La morte di Paolo Mendico, appena 14 anni, continua a sollevare interrogativi profondi e dolorosi. Il ragazzo si è tolto la vita l’11 settembre, poche ore prima di tornare in classe per il secondo anno, nella sede distaccata di Santi Cosma e Damiano dell’Istituto tecnico Pacinotti di Latina. Un gesto estremo che oggi appare inserito in un contesto ben più complesso di quanto inizialmente emerso.
Alla doppia indagine già avviata – una dalla Procura di Cassino, al momento senza nomi iscritti nel registro degli indagati, e l’altra dalla Procura per i minorenni, che vede coinvolti quattro studenti con l’ipotesi di istigazione al suicidio – si aggiunge ora un documento destinato a pesare come un macigno.
La relazione degli ispettori: “Si poteva intervenire”
Gli ispettori inviati dal Ministero dell’Istruzione e del Merito, su mandato del ministro Giuseppe Valditara, hanno trasmesso una relazione durissima. Dalle verifiche svolte emerge che l’istituto avrebbe sottovalutato una situazione di forte disagio all’interno della classe frequentata da Paolo, caratterizzata – secondo gli accertamenti – da comportamenti non compatibili con il regolamento scolastico.
In presenza di segnali riconducibili a episodi di bullismo, la scuola avrebbe dovuto attivare tempestivamente il protocollo antibullismo, ma ciò non sarebbe avvenuto. Al contrario, le criticità sarebbero state minimizzate, lasciando il ragazzo esposto a dinamiche di esclusione e derisione. Tra queste, anche prese in giro legate al suo aspetto, come il soprannome ispirato ai capelli lunghi che portava.
Provvedimenti disciplinari e accuse di omissione
Secondo quanto emerso, gli ispettori avrebbero richiesto l’avvio di tre procedimenti disciplinari nei confronti della dirigente scolastica, della vicepreside e della responsabile della succursale di Santi Cosma e Damiano. A loro carico viene contestata una gestione inadeguata della situazione, con interventi ritenuti insufficienti e privi di una strategia strutturata di contrasto al disagio.
Le responsabilità ipotizzate non riguardano solo ciò che è stato fatto, ma soprattutto ciò che non è stato messo in campo, nonostante segnalazioni ripetute e un clima di classe già problematico dall’anno precedente.
Le segnalazioni ignorate e i verbali che raccontano altro
Un nodo centrale della vicenda riguarda il divario tra quanto dichiarato dal personale scolastico e quanto risulta dai verbali dei consigli di classe. Documenti che, secondo gli ispettori, offrirebbero una rappresentazione più fedele delle difficoltà vissute da Paolo rispetto alle ricostruzioni fornite successivamente.

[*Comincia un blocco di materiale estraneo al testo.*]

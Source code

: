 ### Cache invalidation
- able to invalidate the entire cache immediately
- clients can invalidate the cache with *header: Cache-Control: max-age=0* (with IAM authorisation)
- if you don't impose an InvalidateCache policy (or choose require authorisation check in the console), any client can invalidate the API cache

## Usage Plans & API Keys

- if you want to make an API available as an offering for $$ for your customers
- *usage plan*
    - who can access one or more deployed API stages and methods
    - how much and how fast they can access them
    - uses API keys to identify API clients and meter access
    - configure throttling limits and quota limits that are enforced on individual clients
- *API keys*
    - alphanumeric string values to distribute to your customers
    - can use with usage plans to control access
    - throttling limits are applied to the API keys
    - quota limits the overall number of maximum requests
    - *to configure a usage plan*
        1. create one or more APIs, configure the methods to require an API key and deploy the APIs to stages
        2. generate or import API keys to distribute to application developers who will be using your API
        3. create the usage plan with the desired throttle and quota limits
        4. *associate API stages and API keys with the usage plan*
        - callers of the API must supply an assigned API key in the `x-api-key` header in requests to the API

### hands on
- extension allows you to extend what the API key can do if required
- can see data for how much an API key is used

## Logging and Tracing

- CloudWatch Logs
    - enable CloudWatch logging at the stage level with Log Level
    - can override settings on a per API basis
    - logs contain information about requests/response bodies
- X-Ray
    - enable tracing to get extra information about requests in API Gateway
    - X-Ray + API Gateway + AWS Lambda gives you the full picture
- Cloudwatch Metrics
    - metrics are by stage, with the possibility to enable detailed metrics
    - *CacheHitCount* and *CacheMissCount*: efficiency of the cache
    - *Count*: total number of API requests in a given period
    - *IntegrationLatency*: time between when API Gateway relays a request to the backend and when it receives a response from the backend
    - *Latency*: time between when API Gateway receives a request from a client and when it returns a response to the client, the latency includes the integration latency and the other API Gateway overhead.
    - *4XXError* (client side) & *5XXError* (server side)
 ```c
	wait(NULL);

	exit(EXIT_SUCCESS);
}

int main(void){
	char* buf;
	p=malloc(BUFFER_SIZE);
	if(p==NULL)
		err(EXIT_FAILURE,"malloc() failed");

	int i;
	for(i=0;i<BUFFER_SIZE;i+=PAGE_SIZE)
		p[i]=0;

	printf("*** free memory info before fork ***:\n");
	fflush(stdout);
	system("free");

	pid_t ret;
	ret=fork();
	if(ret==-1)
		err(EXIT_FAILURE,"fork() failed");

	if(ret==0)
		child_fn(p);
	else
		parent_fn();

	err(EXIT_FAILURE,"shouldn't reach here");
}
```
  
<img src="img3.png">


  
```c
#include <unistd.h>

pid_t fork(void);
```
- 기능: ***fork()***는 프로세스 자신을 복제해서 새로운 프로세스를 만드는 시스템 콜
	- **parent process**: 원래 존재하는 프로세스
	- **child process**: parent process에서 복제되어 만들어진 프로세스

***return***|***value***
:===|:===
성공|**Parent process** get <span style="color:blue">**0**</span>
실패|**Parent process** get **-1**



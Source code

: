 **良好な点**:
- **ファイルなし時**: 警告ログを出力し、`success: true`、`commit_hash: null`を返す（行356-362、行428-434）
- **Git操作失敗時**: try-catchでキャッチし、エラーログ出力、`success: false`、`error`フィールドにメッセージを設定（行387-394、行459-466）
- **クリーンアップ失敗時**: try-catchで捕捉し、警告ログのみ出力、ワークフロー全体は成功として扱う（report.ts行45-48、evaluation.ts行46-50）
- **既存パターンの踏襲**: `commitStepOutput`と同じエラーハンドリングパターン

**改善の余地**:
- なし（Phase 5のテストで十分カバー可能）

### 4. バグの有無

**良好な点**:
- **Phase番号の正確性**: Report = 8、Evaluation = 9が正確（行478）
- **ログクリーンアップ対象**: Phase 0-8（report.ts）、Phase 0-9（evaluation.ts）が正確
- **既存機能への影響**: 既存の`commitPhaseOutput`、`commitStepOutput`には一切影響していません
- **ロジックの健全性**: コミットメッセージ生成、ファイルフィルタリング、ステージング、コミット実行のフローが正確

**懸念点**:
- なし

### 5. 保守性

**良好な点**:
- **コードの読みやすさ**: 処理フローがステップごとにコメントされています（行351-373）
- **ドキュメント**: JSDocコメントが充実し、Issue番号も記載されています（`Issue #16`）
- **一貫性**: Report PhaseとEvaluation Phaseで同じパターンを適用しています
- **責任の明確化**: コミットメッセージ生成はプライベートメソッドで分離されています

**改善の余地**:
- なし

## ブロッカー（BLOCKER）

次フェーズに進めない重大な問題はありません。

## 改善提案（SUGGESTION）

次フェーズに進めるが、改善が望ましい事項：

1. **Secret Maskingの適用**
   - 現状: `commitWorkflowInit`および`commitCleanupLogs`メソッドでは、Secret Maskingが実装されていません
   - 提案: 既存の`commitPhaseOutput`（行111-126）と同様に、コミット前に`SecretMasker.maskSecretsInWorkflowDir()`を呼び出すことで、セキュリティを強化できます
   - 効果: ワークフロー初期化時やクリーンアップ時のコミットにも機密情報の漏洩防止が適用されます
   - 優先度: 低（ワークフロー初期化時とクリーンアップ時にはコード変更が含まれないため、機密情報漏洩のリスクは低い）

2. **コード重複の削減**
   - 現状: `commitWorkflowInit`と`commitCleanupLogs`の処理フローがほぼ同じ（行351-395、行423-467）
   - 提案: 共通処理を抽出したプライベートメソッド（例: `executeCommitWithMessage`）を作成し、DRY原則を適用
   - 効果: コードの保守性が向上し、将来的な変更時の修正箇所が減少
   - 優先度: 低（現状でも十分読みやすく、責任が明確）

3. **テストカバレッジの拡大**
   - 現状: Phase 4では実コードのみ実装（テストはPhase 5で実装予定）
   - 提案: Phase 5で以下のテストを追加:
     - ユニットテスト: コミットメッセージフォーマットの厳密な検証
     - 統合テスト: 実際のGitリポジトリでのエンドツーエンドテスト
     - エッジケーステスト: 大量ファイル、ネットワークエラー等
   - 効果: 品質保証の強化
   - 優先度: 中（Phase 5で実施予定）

I genitori di Paolo Mendico avrebbero più volte manifestato preoccupazione, incontrando docenti e segnalando episodi di disagio. Testimonianze confermate anche dal rappresentante degli studenti, che ha ricordato un intervento isolato in aula, limitato a un richiamo generico al rispetto, senza ulteriori azioni concrete.
Chat, indagini e una domanda che resta sospesa
Nel frattempo, sul piano giudiziario, proseguono le analisi delle chat tra gli studenti, dalle quali starebbero emergendo elementi inquietanti, utili a ricostruire il contesto relazionale che ha preceduto la tragedia. L’inchiesta della Procura di Cassino sul personale scolastico resta al momento contro ignoti, ma le conclusioni degli ispettori potrebbero incidere sugli sviluppi futuri.
Resta, inevitabile, una domanda che attraversa l’intera vicenda: se un intervento più deciso e tempestivo fosse stato messo in atto, quella notte avrebbe potuto avere un epilogo diverso? Un interrogativo che pesa come un silenzio assordante e che rende ancora più urgente una riflessione profonda sul ruolo della scuola nella tutela dei più fragili.